§ Problem requirements:
Only the pictures are to be omitted; every entry beneath should otherwise be duplicated exactly.

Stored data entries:
===

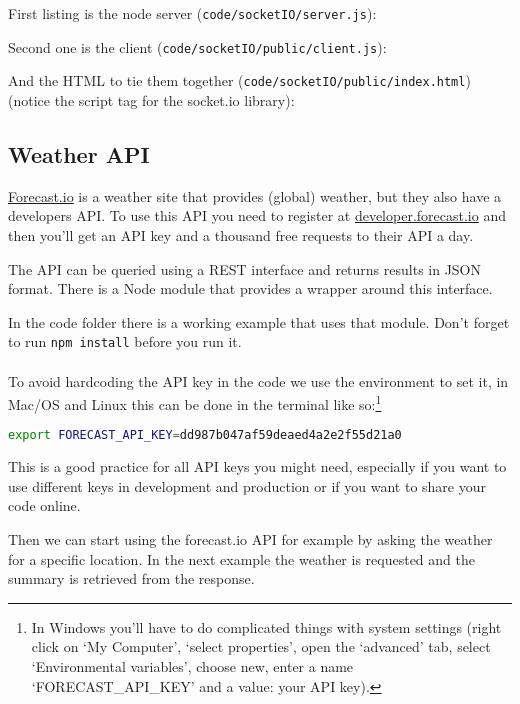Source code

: \documentclass[a4paper]{report}
\begin{document}
First listing is the node server (\texttt{code/socketIO/server.js}):


\noindent Second one is the client (\texttt{code/socketIO/public/client.js}):


\noindent And the HTML to tie them together (\texttt{code/socketIO/public/index.html}) (notice the script tag for the socket.io library):


\subsection*{Weather API}
\href{http://forecast.io/}{Forecast.io} is a weather site that provides (global) weather, but they also have a developers API. To use this API you need to register at \href{https://developer.forecast.io/}{developer.forecast.io} and then you'll get an API key and a thousand free requests to their API a day.

The API can be queried using a REST interface and returns results in JSON format. There is a Node module that provides a wrapper around this interface.

In the code folder there is a working example that uses that module. Don't forget to run \colorbox{codecol}{\lstinline[language=bash]{npm install}} before you run it.
\\
\\
\noindent To avoid hardcoding the API key in the code we use the environment to set it, in Mac/OS and Linux this can be done in the terminal like so:\footnote{In Windows you'll have to do complicated things with system settings (right click on `My Computer', `select properties', open the `advanced' tab, select `Environmental variables', choose new, enter a name `FORECAST\_API\_KEY' and a value: your API key).}
\begin{lstlisting}[language=bash]
export FORECAST_API_KEY=dd987b047af59deaed4a2e2f55d21a0
\end{lstlisting}

\noindent This is a good practice for all API keys you might need, especially if you want to use different keys in development and production or if you want to share your code online.

\noindent Then we can start using the forecast.io API for example by asking the weather for a specific location. In the next example the weather is requested and the summary is retrieved from the response.
\end{document}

===

§ Result of this task:
Source code

: \documentclass[a4paper]{report}
\begin{document}
First listing is the node server (\texttt{code/socketIO/server.js}):


\noindent Second one is the client (\texttt{code/socketIO/public/client.js}):


\noindent And the HTML to tie them together (\texttt{code/socketIO/public/index.html}) (notice the script tag for the socket.io library):


\subsection*{Weather API}
\href{http://forecast.io/}{Forecast.io} is a weather site that provides (global) weather, but they also have a developers API. To use this API you need to register at \href{https://developer.forecast.io/}{developer.forecast.io} and then you'll get an API key and a thousand free requests to their API a day.

The API can be queried using a REST interface and returns results in JSON format. There is a Node module that provides a wrapper around this interface.

In the code folder there is a working example that uses that module. Don't forget to run \colorbox{codecol}{\lstinline[language=bash]{npm install}} before you run it.
\\
\\
\noindent To avoid hardcoding the API key in the code we use the environment to set it, in Mac/OS and Linux this can be done in the terminal like so:\footnote{In Windows you'll have to do complicated things with system settings (right click on `My Computer', `select properties', open the `advanced' tab, select `Environmental variables', choose new, enter a name `FORECAST\_API\_KEY' and a value: your API key).}
\begin{lstlisting}[language=bash]
export FORECAST_API_KEY=dd987b047af59deaed4a2e2f55d21a0
\end{lstlisting}

\noindent This is a good practice for all API keys you might need, especially if you want to use different keys in development and production or if you want to share your code online.

\noindent Then we can start using the forecast.io API for example by asking the weather for a specific location. In the next example the weather is requested and the summary is retrieved from the response.
\end{document}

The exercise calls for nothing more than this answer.